For years, opponents of the Pinochet government had argued that its economic program was based on ideas alien to the Chilean tradition. In early 1990, analysts, scholars, stockbrokers, and politicians throughout the world wondered if the new democratic government of President Aylwin would maintain some, or for that matter any, of the most important aspects of the military government's market-oriented policies, or if the CPD government would reform the system along the lines of the decade-long criticisms of the opposition. What made this question particularly interesting was that at the time of the restoration of democracy, Chile was considered by many, including international institutions such as the World Bank and the IMF, as a premier example of the way the adjustment process after the debt crisis should be carried out. A number of analysts asked themselves how the advent of democracy would affect Chile's economic policy. In particular, analysts were concerned about the new government's attitude toward the free price system and Chile's new openness to international competition.

Regarding price competition, the Aylwin program's position was stated as follows: "We affirm that within an efficient economic policy there is no role for price controls." In discussing the role of the market, the program noted: "The market cannot be replaced as a mechanism for consumers to articulate their preferences." These views were a far cry from those sustained by Frei's Christian Democratic government of the 1960s and, especially, from those of Allende's UP government of 1970-73. They were also substantially different from those of the new market critics of the 1970s and mid-1980s. Indeed, the CPD program conveyed that there had been a significant convergence of domestic views on the role of markets in the economic process.

Addressing the opening of the economy to the rest of the world, the CPD program stated: "The most important instruments of the external sector policy are the maintenance of a stable high real exchange rate and a reasonably low import tariff" [emphasis added]. This statement suggests that from its onset the Aylwin government was not prepared to implement major changes to one of the most fundamental features of Chile's new economics.

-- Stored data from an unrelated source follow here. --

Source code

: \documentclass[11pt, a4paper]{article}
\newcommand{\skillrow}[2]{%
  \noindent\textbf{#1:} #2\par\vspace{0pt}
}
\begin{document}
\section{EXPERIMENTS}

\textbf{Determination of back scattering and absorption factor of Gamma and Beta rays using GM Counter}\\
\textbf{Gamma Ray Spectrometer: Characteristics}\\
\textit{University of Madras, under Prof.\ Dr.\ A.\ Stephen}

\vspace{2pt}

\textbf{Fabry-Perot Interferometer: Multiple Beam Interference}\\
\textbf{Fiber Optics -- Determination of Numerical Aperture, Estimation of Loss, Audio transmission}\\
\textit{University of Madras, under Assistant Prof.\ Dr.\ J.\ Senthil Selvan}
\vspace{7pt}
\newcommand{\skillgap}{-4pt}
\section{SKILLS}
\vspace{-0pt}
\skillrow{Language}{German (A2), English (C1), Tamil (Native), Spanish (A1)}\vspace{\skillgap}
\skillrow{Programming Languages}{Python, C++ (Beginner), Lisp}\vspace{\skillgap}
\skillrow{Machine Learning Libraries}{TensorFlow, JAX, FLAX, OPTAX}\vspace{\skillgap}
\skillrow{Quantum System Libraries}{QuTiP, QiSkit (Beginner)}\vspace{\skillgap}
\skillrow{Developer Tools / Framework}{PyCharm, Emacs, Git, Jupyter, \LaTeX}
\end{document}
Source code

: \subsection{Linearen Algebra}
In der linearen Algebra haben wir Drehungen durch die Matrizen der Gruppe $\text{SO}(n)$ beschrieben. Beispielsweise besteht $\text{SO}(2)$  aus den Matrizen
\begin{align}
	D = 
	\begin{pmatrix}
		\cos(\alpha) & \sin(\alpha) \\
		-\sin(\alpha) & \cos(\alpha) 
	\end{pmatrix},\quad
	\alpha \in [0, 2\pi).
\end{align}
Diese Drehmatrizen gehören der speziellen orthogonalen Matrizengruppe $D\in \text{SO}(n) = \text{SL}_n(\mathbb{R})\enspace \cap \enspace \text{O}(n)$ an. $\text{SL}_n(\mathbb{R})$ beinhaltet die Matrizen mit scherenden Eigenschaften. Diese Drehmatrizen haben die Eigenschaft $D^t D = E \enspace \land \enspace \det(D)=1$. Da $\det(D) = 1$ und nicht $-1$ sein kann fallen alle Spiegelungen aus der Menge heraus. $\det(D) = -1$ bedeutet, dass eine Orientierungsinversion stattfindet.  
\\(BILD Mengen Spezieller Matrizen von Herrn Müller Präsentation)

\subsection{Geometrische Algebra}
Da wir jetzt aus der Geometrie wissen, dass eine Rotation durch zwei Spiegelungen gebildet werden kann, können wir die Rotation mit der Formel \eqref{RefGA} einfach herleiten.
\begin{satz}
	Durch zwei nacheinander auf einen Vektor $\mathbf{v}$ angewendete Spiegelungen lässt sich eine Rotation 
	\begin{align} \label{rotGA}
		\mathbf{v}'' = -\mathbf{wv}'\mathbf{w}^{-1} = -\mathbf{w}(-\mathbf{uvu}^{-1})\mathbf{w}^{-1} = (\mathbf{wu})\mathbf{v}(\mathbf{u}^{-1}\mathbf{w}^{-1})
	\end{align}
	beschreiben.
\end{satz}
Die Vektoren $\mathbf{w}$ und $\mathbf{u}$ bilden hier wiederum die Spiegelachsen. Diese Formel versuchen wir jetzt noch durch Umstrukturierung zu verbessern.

By the end of its first year in office, the Aylwin government increased social spending by more than US$1.5 billion over the Pinochet government's budget. The revenue came from a 4 percent increase in the higher tax rate on enterprises, from 11 percent to 15 percent; a 2 percent hike in the national value-added tax ( VAT) to 18 percent; and other sources. The objective of the Aylwin government was to enhance the purchasing power of minimum pensions, to increase the quality of educational and health services and to provide greater assistance in the housing field. The new programs were intended to have a positive effect on the distribution of income.

The military government's reforms had privatized or decentralized the administration of many welfare and social-assistance institutions. The Aylwin government did not reverse these privatizations, although it attempted to increase the quality and funding of the institutions that remained in the public sector. It also decided not to recentralize the administration of the public portions of welfare, educational, and social-assistance institutions that had been placed in the hands of local or regional governments. The Aylwin administration was committed to strengthening local and regional governments as part of a broad effort to enhance the decentralization of authority. However, in contrast to the military regime's decentralization projects that organized local and regional governments along lines of authoritarianism and corporatism, new constitutional and legal reforms adopted in 1992 introduced democracy to these levels of government.